YOUR ASSIGNMENT: From the first line of the records below, transcribe each line exactly up to and including the one with "( 1 ) Значення, що"; pictures stay out.

-------- RAW DATA --------

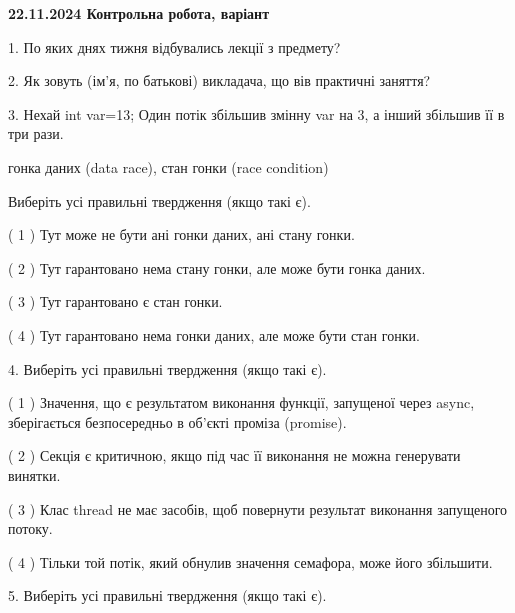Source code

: \documentclass[12pt, ukrainian]{article}
\begin{document}
\vspace{4mm}
\newpage
\begin {large}

\textbf{22.11.2024 Контрольна робота, варіант  }\par


{
1. По яких днях тижня відбувались лекції з предмету?



\vspace{5mm}
2. Як зовуть (ім'я, по батькові) викладача, що вів практичні заняття?



\vspace{5mm}
3. Нехай int var=13; Один потік збільшив змінну var на 3, а інший збільшив її в три рази.

гонка даних (data race), стан гонки (race condition)

Виберіть усі правильні твердження (якщо такі є).\par
\vspace{2mm}
( 1 ) Тут може не бути ані гонки даних, ані стану гонки.%

( 2 ) Тут гарантовано нема стану гонки, але може бути гонка даних.%

( 3 ) Тут гарантовано є стан гонки.%

( 4 ) Тут гарантовано нема гонки даних, але може бути стан гонки.%


\vspace{5mm}
4. Виберіть усі правильні твердження (якщо такі є).\par
\vspace{2mm}

( 1 ) Значення, що є результатом виконання функції, запущеної через async, зберігається безпосередньо в об’єкті проміза (promise).%

( 2 ) Секція є критичною, якщо під час її виконання не можна генерувати винятки.%

( 3 ) Клас thread не має засобів, щоб повернути результат виконання запущеного потоку.%

( 4 ) Тільки той потік, який обнулив значення семафора, може його збільшити.%


\vspace{5mm}
5. Виберіть усі правильні твердження (якщо такі є).\par
\vspace{2mm}

}
\end{large}
\end{document}
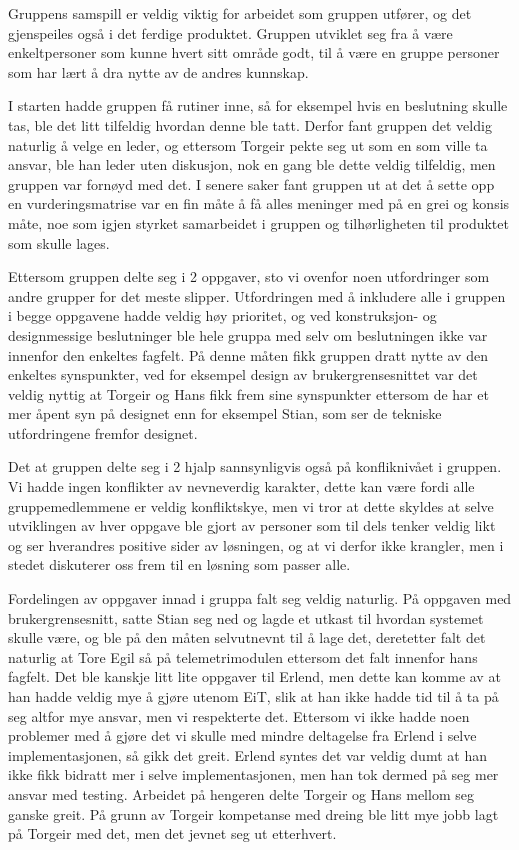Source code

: Gruppens samspill er veldig viktig for arbeidet som gruppen utfører, og det gjenspeiles også i det ferdige produktet.
Gruppen utviklet seg fra å være enkeltpersoner som kunne hvert sitt område godt, til å være en gruppe personer som har lært å dra nytte av de andres kunnskap.

I starten hadde gruppen få rutiner inne, så for eksempel hvis en beslutning skulle tas, ble det litt tilfeldig hvordan denne ble tatt. Derfor fant gruppen det veldig naturlig å velge en leder, og ettersom Torgeir pekte seg ut som en som ville ta ansvar, ble han leder uten diskusjon, nok en gang ble dette veldig tilfeldig, men gruppen var fornøyd med det. I senere saker fant gruppen ut at det å sette opp en vurderingsmatrise var en fin måte å få alles meninger med på en grei og konsis måte, noe som igjen styrket samarbeidet i gruppen og tilhørligheten til produktet som skulle lages.

Ettersom gruppen delte seg i 2 oppgaver, sto vi ovenfor noen utfordringer som andre grupper for det meste slipper. Utfordringen med å inkludere alle i gruppen i begge oppgavene hadde veldig høy prioritet, og ved konstruksjon- og designmessige beslutninger ble hele gruppa med selv om beslutningen ikke var innenfor den enkeltes fagfelt. På denne måten fikk gruppen dratt nytte av den enkeltes synspunkter, ved for eksempel design av brukergrensesnittet var det veldig nyttig at Torgeir og Hans fikk frem sine synspunkter ettersom de har et mer åpent syn på designet enn for eksempel Stian, som ser de tekniske utfordringene fremfor designet.

Det at gruppen delte seg i 2 hjalp sannsynligvis også på konfliknivået i gruppen. Vi hadde ingen konflikter av nevneverdig karakter, dette kan være fordi alle gruppemedlemmene er veldig konfliktskye, men vi tror at dette skyldes at selve utviklingen av hver oppgave ble gjort av personer som til dels tenker veldig likt og ser hverandres positive sider av løsningen, og at vi derfor ikke krangler, men i stedet diskuterer oss frem til en løsning som passer alle.

Fordelingen av oppgaver innad i gruppa falt seg veldig naturlig. På oppgaven med brukergrensesnitt, satte Stian seg ned og lagde et utkast til hvordan systemet skulle være, og ble på den måten selvutnevnt til å lage det, deretetter falt det naturlig at Tore Egil så på telemetrimodulen ettersom det falt innenfor hans fagfelt. Det ble kanskje litt lite oppgaver til Erlend, men dette kan komme av at han hadde veldig mye å gjøre utenom EiT, slik at han ikke hadde tid til å ta på seg altfor mye ansvar, men vi respekterte det. Ettersom vi ikke hadde noen problemer med å gjøre det vi skulle med mindre deltagelse fra Erlend i selve implementasjonen, så gikk det greit. Erlend syntes det var veldig dumt at han ikke fikk bidratt mer i selve implementasjonen, men han tok dermed på seg mer ansvar med testing. Arbeidet på hengeren delte Torgeir og Hans mellom seg ganske greit. På grunn av Torgeir kompetanse med dreing ble litt mye jobb lagt på Torgeir med det, men det jevnet seg ut etterhvert.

--------

TASK SOLUTION:
Source code

: \documentclass[12pt, ukrainian]{article}
\begin{document}
\vspace{4mm}
\newpage
\begin {large}

\textbf{22.11.2024 Контрольна робота, варіант  }\par


{
1. По яких днях тижня відбувались лекції з предмету?



\vspace{5mm}
2. Як зовуть (ім'я, по батькові) викладача, що вів практичні заняття?



\vspace{5mm}
3. Нехай int var=13; Один потік збільшив змінну var на 3, а інший збільшив її в три рази.

гонка даних (data race), стан гонки (race condition)

Виберіть усі правильні твердження (якщо такі є).\par
\vspace{2mm}
( 1 ) Тут може не бути ані гонки даних, ані стану гонки.%

( 2 ) Тут гарантовано нема стану гонки, але може бути гонка даних.%

( 3 ) Тут гарантовано є стан гонки.%

( 4 ) Тут гарантовано нема гонки даних, але може бути стан гонки.%


\vspace{5mm}
4. Виберіть усі правильні твердження (якщо такі є).\par
\vspace{2mm}

( 1 ) Значення, що є результатом виконання функції, запущеної через async, зберігається безпосередньо в об’єкті проміза (promise).%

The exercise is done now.